◆ Try it
Read through the data, and wherever a line holds the word "VARCHAR", write that line out.

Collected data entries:
§
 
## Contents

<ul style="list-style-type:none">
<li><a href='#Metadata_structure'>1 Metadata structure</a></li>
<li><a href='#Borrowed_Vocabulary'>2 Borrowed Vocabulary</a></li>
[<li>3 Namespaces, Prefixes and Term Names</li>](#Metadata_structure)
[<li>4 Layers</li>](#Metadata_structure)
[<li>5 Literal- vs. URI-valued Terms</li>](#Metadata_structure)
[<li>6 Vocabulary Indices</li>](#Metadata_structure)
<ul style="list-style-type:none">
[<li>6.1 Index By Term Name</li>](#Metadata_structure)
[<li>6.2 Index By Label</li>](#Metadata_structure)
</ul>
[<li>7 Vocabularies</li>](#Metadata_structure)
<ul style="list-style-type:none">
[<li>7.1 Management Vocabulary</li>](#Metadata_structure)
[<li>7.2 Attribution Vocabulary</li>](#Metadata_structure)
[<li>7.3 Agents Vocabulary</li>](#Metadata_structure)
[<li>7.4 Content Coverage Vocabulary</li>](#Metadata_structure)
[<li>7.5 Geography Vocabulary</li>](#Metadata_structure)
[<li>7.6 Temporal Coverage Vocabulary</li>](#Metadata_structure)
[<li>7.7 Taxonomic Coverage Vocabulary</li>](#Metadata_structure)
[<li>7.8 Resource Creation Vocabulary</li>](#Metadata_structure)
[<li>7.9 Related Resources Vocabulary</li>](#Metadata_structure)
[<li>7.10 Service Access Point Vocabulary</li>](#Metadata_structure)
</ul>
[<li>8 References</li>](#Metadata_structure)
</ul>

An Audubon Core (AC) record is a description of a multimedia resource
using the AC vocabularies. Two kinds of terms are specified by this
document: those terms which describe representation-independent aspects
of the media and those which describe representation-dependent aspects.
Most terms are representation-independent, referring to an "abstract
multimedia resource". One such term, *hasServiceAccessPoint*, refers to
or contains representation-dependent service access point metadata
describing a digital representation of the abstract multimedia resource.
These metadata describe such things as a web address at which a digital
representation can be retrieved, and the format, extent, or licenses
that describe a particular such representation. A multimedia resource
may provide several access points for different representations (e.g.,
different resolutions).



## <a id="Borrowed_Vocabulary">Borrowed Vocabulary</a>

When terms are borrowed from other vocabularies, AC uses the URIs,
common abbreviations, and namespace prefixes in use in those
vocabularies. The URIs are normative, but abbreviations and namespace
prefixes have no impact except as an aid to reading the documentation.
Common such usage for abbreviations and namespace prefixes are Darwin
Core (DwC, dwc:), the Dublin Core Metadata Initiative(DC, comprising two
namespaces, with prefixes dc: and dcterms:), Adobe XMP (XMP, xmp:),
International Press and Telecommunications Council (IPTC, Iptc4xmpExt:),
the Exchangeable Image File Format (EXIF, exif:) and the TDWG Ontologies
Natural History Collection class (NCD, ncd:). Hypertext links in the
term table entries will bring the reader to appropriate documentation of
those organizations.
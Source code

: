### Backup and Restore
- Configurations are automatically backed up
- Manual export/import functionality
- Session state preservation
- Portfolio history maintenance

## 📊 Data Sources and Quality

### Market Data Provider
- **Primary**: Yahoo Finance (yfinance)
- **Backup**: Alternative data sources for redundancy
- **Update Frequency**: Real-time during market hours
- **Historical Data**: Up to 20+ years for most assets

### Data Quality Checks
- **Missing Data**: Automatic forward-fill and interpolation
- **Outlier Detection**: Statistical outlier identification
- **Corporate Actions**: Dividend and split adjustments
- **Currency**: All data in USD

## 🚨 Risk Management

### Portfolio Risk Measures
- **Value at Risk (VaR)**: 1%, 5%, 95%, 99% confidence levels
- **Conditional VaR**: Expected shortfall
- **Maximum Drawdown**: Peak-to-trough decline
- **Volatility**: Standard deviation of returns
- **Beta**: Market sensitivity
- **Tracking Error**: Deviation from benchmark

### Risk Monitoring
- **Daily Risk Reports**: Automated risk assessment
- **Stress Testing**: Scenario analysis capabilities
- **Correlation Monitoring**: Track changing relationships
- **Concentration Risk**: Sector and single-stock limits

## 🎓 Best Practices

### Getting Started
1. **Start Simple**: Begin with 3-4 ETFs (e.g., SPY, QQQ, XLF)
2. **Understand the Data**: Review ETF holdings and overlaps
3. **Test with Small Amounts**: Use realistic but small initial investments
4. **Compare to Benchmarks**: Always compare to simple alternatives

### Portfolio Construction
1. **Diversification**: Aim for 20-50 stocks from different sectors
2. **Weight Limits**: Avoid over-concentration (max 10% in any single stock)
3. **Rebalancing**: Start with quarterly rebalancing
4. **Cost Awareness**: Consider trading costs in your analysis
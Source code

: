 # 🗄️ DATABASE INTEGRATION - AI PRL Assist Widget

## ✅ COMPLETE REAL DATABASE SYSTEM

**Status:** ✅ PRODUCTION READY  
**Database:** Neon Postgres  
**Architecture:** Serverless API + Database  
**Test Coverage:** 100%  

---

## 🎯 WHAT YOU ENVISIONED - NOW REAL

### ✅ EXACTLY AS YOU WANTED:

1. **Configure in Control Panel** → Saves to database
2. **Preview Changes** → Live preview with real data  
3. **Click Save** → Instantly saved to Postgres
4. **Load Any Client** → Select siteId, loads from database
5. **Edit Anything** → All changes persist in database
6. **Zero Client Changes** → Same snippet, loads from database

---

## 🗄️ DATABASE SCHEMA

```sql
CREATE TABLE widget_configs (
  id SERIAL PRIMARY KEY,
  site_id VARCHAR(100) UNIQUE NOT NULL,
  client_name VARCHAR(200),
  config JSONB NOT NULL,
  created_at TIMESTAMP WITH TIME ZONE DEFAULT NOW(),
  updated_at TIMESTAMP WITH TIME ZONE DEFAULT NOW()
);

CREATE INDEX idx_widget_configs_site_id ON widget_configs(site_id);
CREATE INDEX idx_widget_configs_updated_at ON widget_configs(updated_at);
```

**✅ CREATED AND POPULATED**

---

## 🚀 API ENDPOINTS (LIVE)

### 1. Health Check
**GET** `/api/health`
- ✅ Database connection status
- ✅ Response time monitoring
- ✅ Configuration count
§
◆ Response
  site_id VARCHAR(100) UNIQUE NOT NULL,
  client_name VARCHAR(200),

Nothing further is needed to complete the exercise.